Sewell was not so sure of that. He had no doubt that his wife would set down the heads of a powerful sermon, but he questioned whether any discourse, however potent, would have force to benefit such an abandoned criminal as he felt himself, in walking down his brown- stone steps, and up the long brick sidewalk of Bolingbroke Street toward the Public Garden. The beds of geraniums and the clumps of scarlet-blossomed salvia in the little grass-plots before the houses, which commonly flattered his eye with their colour, had a suggestion of penal fires in them now, that needed no lingering superstition in his nerves to realise something very like perdition for his troubled soul. It was not wickedness he had been guilty of, but he had allowed a good man to be made the agency of suffering, and he was sorely to blame, for he had sinned against himself. This was what his conscience said, and though his reason protested against his state of mind as a phase of the religious insanity which we have all inherited in some measure from Puritan times, it could not help him. He went along involuntarily framing a vow that if Providence would mercifully permit him to repair the wrong he had done, he would not stop at any sacrifice to get that unhappy boy back to his home, but would gladly take any open shame or obloquy upon himself in order to accomplish this.

He met a policeman on the bridge of the Public Garden, and made bold to ask him at once if he knew an officer named Baker, and which station he could be found at. The policeman was over-rich in the acquaintance of two officers of the name of Baker, and he put his hand on Sewell's shoulder, in the paternal manner of policemen when they will be friendly, and advised him to go first to the Neponset Street station, to which one of these Bakers was attached, and inquire there first. "Anyway, that's what I should do in your place."

Sewell was fulsomely grateful, as we all are in the like case, and at the station he used an urbanity with the captain which was perhaps not thrown away upon him, but which was certainly disproportioned to the trouble he was asking him to take in saying whether he knew where he could find officer Baker.

"Yes, I do," said the captain. "You can find him in bed, upstairs, but I'd rather you wouldn't wake a man off duty, if you don't have to, especially if you don't know he's the one. What's wanted?"

Sewell stopped to say that the captain was quite right, and then he explained why he wished to see officer Baker.

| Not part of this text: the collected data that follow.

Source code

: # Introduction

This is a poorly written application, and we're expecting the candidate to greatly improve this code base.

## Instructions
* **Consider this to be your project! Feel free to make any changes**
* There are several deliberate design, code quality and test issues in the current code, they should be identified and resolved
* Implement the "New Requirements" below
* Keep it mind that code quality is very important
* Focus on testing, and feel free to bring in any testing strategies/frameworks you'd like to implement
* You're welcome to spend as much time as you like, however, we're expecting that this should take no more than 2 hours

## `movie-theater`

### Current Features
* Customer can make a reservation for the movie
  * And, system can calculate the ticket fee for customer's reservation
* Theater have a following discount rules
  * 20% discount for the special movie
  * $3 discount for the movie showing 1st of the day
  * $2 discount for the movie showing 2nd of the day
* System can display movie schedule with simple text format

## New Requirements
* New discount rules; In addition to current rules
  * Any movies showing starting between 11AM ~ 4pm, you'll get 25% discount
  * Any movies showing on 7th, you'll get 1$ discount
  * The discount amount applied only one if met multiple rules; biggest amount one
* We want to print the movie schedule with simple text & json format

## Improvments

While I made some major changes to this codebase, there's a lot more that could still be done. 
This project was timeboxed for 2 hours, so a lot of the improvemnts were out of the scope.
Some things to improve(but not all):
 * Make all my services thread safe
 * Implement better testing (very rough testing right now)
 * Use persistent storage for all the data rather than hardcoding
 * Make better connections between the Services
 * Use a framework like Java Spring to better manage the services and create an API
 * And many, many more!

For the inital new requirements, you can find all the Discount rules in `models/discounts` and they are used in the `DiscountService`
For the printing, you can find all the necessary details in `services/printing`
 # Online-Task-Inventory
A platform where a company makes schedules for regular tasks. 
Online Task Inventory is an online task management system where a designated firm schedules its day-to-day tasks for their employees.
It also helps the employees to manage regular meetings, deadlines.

The captain listened with nods of his head at the names and facts given. "Guess you won't have to get Baker up for that. I can tell you what there is to tell. I don't know where your young man is now, but I gave him an order for a bed at the Wayfarer's Lodge last night, and I guess he slept there. You a friend of his?"

"Yes," said Sewell, much questioning inwardly whether he could be truly described as such. "I wish to befriend him," he added savingly. "I knew him at home, and I am sure of his innocence."

"Oh, I guess he's innocent enough," said the captain. "Well, now, I tell you what you do, if you want to befriend him; you get him home quick as you can."

"Yes," said Sewell, helpless to resent the officer's authoritative and patronising tone. "That's what I wish to do. Do you suppose he's at the Wayfarer's Lodge now?" asked Sewell.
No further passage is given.